Navier-Stokes solution of a tumbling ellipse at $\mathrm{R}\mathrm{e}=1100$, $I^{*}=0.17$, and $e=0.125$. (a) Body-fixed coordinate system and kinematic variables. (b) Trajectory and orientation of the chord (major axis of the ellipse) over five periods of motion. (c) The history of the chord and the force vector, equally spaced in time for the first period of the trajectory in (b). The chords numbered from 1 to 4 correspond to the frames shown in (d) and to the times marked with dots on the force history of Fig. 3. (d) Vorticity field at four instants during a full rotation.
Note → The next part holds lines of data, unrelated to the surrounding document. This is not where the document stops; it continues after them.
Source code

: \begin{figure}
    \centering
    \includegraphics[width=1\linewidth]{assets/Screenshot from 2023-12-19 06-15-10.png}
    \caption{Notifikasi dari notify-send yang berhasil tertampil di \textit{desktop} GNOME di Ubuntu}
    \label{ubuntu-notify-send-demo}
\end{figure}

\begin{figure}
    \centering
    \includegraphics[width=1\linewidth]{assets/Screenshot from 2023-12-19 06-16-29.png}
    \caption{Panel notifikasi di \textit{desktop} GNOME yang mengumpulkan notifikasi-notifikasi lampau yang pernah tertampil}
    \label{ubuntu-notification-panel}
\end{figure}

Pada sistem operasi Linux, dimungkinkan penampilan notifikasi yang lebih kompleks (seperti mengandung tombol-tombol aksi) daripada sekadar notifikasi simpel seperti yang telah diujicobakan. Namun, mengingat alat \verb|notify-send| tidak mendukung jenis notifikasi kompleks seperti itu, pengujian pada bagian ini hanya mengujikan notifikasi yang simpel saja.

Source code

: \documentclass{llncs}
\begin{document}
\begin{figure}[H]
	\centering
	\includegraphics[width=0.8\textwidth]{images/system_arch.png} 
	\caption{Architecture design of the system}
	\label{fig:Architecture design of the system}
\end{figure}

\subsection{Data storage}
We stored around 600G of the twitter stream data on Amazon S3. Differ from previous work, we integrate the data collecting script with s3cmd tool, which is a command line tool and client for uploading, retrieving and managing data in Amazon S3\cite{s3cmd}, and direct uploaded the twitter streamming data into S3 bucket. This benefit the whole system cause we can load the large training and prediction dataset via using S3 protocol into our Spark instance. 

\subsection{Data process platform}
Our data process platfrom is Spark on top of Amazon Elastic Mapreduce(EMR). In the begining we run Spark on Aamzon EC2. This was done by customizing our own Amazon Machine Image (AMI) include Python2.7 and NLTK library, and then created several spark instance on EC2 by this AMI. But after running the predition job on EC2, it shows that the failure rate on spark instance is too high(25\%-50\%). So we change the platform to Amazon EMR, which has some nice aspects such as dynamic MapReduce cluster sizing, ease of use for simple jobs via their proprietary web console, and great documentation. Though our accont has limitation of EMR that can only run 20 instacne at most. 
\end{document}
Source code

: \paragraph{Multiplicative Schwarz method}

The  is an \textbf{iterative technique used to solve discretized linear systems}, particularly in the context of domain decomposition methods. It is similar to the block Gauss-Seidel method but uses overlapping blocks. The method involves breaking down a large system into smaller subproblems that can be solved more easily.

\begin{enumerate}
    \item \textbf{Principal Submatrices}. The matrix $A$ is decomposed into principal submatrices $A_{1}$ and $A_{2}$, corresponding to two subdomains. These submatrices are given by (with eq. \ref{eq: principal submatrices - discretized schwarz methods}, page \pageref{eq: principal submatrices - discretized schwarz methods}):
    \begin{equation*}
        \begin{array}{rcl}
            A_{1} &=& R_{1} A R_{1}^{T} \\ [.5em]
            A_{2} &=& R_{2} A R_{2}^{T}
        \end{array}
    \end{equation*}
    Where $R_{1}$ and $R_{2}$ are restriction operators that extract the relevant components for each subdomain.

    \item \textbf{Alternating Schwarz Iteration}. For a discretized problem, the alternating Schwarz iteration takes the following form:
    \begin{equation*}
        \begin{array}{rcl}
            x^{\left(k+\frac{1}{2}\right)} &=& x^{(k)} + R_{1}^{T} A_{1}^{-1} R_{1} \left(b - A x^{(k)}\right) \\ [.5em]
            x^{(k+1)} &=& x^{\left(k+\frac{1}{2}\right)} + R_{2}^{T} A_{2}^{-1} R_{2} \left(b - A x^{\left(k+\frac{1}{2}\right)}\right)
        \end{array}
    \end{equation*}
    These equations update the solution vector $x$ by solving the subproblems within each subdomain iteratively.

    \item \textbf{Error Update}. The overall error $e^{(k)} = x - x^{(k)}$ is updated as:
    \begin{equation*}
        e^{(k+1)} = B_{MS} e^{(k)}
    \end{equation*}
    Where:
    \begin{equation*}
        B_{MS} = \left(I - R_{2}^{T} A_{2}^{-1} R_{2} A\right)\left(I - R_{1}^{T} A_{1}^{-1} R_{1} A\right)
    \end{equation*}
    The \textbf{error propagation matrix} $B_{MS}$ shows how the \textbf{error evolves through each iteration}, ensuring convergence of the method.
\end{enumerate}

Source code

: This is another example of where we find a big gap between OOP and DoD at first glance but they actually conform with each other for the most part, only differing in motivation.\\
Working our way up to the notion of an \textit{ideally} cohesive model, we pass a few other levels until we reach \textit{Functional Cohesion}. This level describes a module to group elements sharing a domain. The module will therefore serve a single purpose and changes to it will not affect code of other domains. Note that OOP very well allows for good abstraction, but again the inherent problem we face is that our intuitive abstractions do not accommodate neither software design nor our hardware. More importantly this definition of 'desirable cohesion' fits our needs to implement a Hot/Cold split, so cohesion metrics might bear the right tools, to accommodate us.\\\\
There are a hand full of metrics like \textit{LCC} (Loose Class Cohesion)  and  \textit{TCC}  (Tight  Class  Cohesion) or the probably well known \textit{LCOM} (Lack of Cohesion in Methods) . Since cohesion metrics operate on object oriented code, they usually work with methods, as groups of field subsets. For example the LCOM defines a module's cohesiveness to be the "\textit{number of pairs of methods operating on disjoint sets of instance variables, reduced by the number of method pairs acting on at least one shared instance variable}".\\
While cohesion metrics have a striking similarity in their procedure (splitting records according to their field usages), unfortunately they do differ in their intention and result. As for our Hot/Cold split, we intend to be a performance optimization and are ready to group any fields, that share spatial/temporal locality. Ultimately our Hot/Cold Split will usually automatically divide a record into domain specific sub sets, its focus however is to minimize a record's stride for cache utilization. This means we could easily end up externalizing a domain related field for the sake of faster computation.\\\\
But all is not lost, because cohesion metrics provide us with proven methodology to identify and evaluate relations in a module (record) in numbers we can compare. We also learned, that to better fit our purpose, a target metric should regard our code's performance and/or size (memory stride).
The frames display an area of $5\times 2.5$ chords and they are $4a/u_t$ time units apart. The vorticity field is color coded on a logarithmic scale.

Figure 3

The fluid force and torque on the tumbling ellipse shown in Fig. 2. Solid lines are computed forces, with the total force shown as thin lines and the pressure force as thick lines. The corresponding dashed lines are the best fits of the data based on the quasisteady model of Eqs. (3, 4, 5). The added mass tensor $m_{11}=0.53m$ and $m_{12}=3.1m$, $m_{22}=1.5m$, $m_{21}=0.56m$, and the circulation around the ellipse $\Gamma =2.6a^2\Omega +0.49a|\mathbf{v}|\sin (2\alpha )$ are obtained from the pressure force. These $m_{ij}$ differ from those predicted by inviscid theory ($m_{11}^{\mathrm{i}\mathrm{n}\mathrm{v}}=m_{21}^{\mathrm{i}\mathrm{n}\mathrm{v}}=0.0491m$ and $m_{22}^{\mathrm{i}\mathrm{n}\mathrm{v}}=m_{12}^{\mathrm{i}\mathrm{n}\mathrm{v}}=3.14m$). The viscous corrections are modeled with the expansions $F_x^{\nu }=-{\nu }_{11}u-{\nu }_{12}{u}^2$, $F_y^{\nu }=-{\nu }_{21}v-{\nu }_{22}{v}^2$, and ${\tau }^{\nu }={\nu }_{31}uv-{\nu }_{32}\Omega -{\nu }_{33}\Omega |\Omega |$, with ${\nu }_{11}=0.18$, ${\nu }_{12}=0.0075$, ${\nu }_{21}=0.070$, ${\nu }_{22}=0.054$, ${\nu }_{31}=-0.31$, ${\nu }_{32}=-0.05$, and ${\nu }_{33}=0.16$.

Figure 4

Circulation as a function of time for the falling ellipse of Fig. 2. The thick line corresponds to the value of the circulation found by integrating the vorticity field up to a radius of $3/2$ chords from the center of the ellipse. The thin line corresponds to the circulation obtained from fitting the pressure forces, the dashed line to the contribution of the rotational term of Eq. (6) alone. The peaks of negative circulation not captured by the fit correspond to the vortices shed by the ellipse at the turning points of its trajectory.

Figure 5

Trajectories obtained from ordinary differential Eqs. (3, 4, 5) for different values of the translational and rotational lift coefficients $c_L$ and $c_R$: (a) $c_R=2.6$, $c_L=0.49$, from the fit of Fig. 3; (b) $c_R=0$, $c_L=1.5$, as in classical translational lift. Center of mass elevation occurs in (a) but is absent in (b).